> Exercise details: Entries follow. Return each line that contains the word "Number".

> Dataset content:
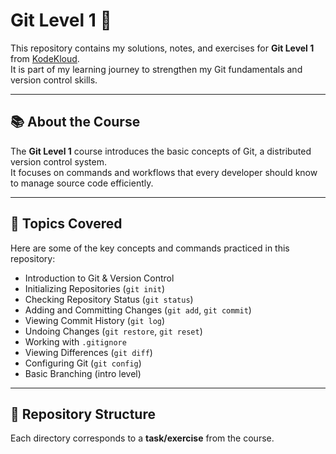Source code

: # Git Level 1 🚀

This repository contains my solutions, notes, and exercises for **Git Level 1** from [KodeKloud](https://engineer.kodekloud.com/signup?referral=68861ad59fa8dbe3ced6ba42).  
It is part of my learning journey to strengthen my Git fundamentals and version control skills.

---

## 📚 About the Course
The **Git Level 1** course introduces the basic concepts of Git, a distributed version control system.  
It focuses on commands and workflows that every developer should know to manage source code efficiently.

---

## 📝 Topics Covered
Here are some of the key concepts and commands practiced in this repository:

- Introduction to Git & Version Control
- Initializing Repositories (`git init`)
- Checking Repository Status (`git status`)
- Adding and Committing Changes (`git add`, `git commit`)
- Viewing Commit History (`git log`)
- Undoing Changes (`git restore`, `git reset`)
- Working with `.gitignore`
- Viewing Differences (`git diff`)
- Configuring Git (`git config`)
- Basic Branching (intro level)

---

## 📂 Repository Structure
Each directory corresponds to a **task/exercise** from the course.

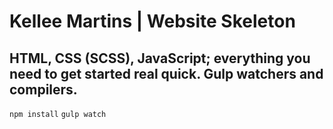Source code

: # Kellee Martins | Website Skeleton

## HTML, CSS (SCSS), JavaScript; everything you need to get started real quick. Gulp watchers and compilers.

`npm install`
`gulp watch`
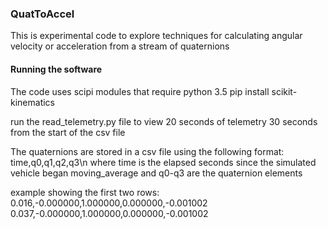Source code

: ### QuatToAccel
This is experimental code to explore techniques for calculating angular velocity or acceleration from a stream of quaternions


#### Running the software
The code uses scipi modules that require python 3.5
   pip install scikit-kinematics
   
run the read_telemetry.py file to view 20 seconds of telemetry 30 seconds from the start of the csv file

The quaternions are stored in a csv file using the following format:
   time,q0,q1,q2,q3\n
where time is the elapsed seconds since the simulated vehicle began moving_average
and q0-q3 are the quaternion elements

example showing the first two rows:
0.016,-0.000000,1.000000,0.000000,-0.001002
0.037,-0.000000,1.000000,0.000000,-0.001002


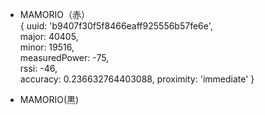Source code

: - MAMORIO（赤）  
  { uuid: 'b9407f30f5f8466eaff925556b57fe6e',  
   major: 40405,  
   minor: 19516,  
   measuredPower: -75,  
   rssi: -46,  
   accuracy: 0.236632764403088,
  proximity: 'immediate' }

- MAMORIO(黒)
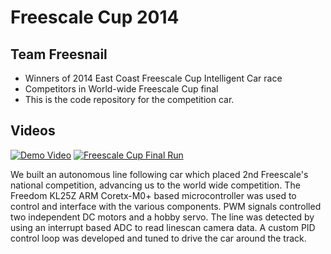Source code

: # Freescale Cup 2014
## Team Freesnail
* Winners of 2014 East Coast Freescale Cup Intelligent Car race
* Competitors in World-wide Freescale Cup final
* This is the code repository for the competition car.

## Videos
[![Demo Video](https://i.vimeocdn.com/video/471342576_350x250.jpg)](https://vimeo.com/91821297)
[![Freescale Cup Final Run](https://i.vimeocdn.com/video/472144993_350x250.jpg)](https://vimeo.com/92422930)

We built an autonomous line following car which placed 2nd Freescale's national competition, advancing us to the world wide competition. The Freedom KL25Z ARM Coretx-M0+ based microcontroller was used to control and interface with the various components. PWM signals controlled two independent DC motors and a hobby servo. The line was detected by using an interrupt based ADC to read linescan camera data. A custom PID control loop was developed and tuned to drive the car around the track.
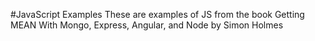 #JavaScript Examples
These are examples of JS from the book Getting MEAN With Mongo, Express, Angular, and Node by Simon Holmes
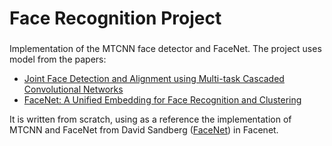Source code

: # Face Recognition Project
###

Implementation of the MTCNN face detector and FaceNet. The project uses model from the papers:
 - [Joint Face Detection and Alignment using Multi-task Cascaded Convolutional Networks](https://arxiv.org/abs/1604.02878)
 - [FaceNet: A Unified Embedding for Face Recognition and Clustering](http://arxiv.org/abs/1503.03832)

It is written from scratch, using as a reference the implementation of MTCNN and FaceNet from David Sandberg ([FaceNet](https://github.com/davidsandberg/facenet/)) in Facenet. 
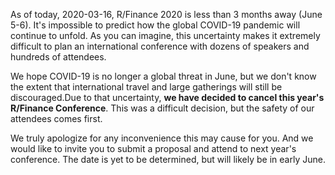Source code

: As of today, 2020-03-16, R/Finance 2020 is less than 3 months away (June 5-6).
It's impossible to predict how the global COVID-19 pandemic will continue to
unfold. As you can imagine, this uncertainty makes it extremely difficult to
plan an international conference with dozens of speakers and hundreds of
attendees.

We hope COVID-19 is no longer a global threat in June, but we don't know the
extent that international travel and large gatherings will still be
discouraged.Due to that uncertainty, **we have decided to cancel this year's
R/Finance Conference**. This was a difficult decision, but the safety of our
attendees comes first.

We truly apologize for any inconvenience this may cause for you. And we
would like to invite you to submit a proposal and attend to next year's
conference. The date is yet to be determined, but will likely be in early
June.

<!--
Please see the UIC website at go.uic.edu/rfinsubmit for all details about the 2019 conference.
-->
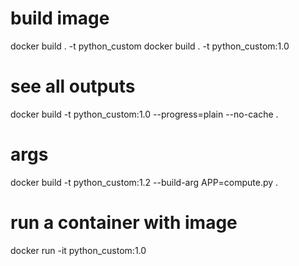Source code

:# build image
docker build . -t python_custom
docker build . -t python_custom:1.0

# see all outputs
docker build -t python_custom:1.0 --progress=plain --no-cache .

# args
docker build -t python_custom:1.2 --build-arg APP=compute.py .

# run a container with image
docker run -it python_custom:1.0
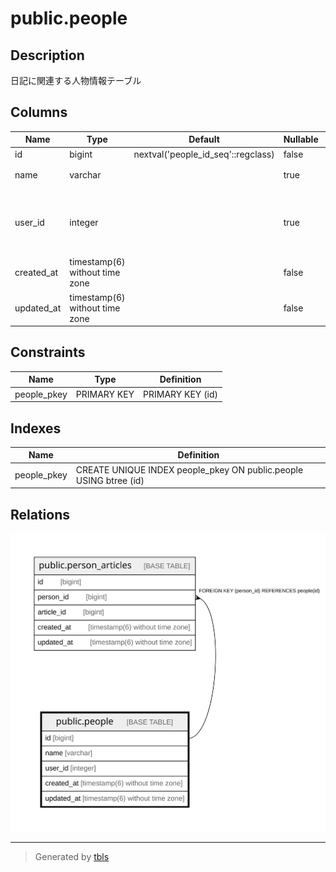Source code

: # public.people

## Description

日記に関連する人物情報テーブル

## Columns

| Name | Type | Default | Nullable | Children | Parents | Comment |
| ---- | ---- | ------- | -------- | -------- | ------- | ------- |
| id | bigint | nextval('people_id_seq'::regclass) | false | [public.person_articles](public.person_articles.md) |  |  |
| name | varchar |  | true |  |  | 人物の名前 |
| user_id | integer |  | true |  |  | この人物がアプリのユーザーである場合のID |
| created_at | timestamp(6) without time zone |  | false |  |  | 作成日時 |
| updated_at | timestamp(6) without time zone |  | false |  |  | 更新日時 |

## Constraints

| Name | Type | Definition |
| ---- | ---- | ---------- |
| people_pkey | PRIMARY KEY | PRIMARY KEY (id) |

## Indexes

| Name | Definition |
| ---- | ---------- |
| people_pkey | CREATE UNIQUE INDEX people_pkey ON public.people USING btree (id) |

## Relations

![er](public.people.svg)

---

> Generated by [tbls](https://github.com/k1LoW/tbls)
---
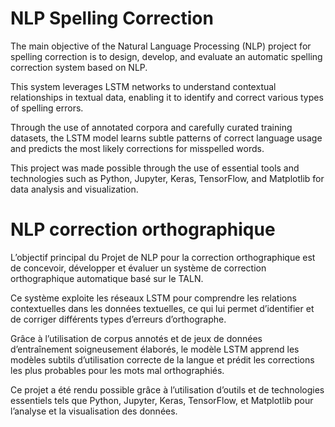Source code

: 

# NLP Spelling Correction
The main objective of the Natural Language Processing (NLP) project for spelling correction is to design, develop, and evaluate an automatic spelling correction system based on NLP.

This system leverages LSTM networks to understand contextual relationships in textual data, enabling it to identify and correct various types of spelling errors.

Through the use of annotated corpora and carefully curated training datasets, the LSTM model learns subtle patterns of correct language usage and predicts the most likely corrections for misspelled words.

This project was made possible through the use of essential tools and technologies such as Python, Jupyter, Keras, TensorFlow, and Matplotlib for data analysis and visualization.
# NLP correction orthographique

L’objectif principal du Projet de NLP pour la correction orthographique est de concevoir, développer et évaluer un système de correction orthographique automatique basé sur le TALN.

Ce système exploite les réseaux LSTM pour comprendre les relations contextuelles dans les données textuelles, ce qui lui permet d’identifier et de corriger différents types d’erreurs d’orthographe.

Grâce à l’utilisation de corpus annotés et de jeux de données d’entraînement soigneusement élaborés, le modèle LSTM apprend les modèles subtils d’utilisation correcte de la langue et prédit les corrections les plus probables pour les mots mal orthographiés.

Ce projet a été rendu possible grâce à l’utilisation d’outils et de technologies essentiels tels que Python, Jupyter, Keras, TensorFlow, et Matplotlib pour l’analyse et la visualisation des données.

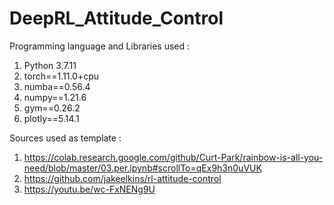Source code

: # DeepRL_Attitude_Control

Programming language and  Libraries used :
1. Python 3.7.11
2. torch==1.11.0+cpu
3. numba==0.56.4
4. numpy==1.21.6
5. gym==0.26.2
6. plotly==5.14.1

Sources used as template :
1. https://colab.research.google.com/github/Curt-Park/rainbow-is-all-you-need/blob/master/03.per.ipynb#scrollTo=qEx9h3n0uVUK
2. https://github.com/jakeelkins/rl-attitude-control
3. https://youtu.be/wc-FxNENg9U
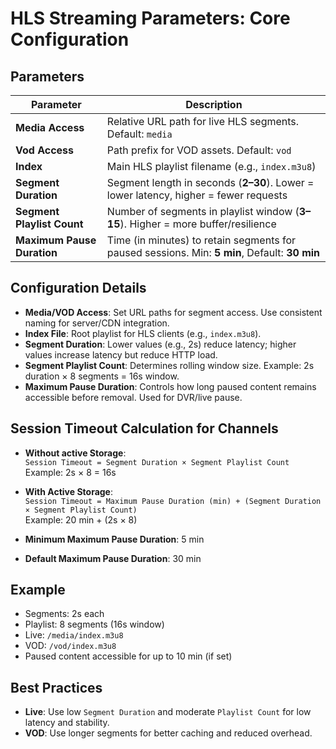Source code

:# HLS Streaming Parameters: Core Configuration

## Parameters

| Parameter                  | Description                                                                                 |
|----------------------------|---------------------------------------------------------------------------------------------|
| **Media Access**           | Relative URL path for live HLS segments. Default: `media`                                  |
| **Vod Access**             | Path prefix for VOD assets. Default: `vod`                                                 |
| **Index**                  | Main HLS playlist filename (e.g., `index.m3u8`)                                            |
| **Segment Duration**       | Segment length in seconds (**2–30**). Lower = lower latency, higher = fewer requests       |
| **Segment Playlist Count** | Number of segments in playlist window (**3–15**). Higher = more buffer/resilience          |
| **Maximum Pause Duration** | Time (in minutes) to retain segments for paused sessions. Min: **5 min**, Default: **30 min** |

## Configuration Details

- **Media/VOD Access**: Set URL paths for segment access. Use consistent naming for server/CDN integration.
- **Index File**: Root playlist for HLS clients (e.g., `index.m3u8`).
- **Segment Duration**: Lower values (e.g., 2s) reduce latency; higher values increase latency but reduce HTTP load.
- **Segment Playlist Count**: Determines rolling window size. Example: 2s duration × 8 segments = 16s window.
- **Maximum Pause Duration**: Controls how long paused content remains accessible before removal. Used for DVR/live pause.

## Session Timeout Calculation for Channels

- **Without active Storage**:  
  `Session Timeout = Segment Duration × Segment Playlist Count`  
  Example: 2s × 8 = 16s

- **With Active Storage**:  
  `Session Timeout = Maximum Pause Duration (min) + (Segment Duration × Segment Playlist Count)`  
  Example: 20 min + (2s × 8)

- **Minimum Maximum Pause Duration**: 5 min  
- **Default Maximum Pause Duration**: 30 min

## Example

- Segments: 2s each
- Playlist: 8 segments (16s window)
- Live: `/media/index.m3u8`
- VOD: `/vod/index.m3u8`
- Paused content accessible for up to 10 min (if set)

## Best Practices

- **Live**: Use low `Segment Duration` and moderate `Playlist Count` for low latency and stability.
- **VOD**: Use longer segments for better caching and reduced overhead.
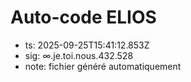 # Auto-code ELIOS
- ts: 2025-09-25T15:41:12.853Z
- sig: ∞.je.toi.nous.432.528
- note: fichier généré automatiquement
...
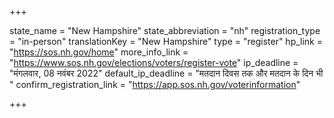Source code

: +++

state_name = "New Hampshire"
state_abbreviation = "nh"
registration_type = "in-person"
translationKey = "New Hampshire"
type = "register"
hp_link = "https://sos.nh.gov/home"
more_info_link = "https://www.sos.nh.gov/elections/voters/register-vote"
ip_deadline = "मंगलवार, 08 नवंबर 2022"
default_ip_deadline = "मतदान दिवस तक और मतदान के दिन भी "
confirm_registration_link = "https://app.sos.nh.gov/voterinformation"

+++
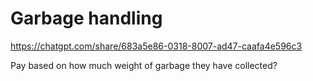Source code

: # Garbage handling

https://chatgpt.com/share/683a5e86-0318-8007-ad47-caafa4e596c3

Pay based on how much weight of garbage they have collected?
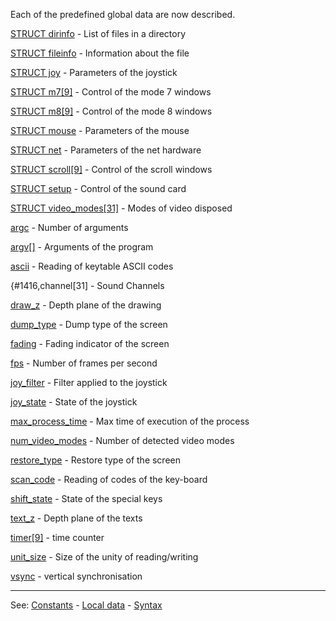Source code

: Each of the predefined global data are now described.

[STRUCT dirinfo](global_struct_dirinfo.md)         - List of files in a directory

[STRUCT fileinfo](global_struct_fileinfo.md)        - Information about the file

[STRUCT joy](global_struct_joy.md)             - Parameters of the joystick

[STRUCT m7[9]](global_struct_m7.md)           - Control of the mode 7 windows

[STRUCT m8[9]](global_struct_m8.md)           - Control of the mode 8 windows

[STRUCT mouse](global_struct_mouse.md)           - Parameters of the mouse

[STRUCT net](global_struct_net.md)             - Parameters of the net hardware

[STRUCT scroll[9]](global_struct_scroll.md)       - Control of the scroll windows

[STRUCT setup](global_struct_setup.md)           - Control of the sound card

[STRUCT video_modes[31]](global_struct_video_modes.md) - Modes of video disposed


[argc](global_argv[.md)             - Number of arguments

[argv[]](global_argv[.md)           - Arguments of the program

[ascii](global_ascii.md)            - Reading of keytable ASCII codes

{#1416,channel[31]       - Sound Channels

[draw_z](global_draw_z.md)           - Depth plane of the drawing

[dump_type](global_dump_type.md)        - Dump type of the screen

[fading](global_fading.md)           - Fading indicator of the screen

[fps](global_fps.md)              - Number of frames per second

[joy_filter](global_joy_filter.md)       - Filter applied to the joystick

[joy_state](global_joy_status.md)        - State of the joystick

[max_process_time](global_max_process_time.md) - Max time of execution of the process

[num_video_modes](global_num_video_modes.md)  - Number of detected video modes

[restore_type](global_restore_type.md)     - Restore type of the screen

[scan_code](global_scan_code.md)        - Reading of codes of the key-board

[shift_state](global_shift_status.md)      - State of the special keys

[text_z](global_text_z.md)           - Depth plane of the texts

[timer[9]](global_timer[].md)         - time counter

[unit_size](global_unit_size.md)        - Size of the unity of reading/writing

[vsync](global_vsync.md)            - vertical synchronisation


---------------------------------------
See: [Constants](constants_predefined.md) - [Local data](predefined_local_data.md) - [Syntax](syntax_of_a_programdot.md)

> Solution to this exercise:
| **Segment Playlist Count** | Number of segments in playlist window (**3–15**). Higher = more buffer/resilience          |
[argc](global_argv[.md)             - Number of arguments
[fps](global_fps.md)              - Number of frames per second
[num_video_modes](global_num_video_modes.md)  - Number of detected video modes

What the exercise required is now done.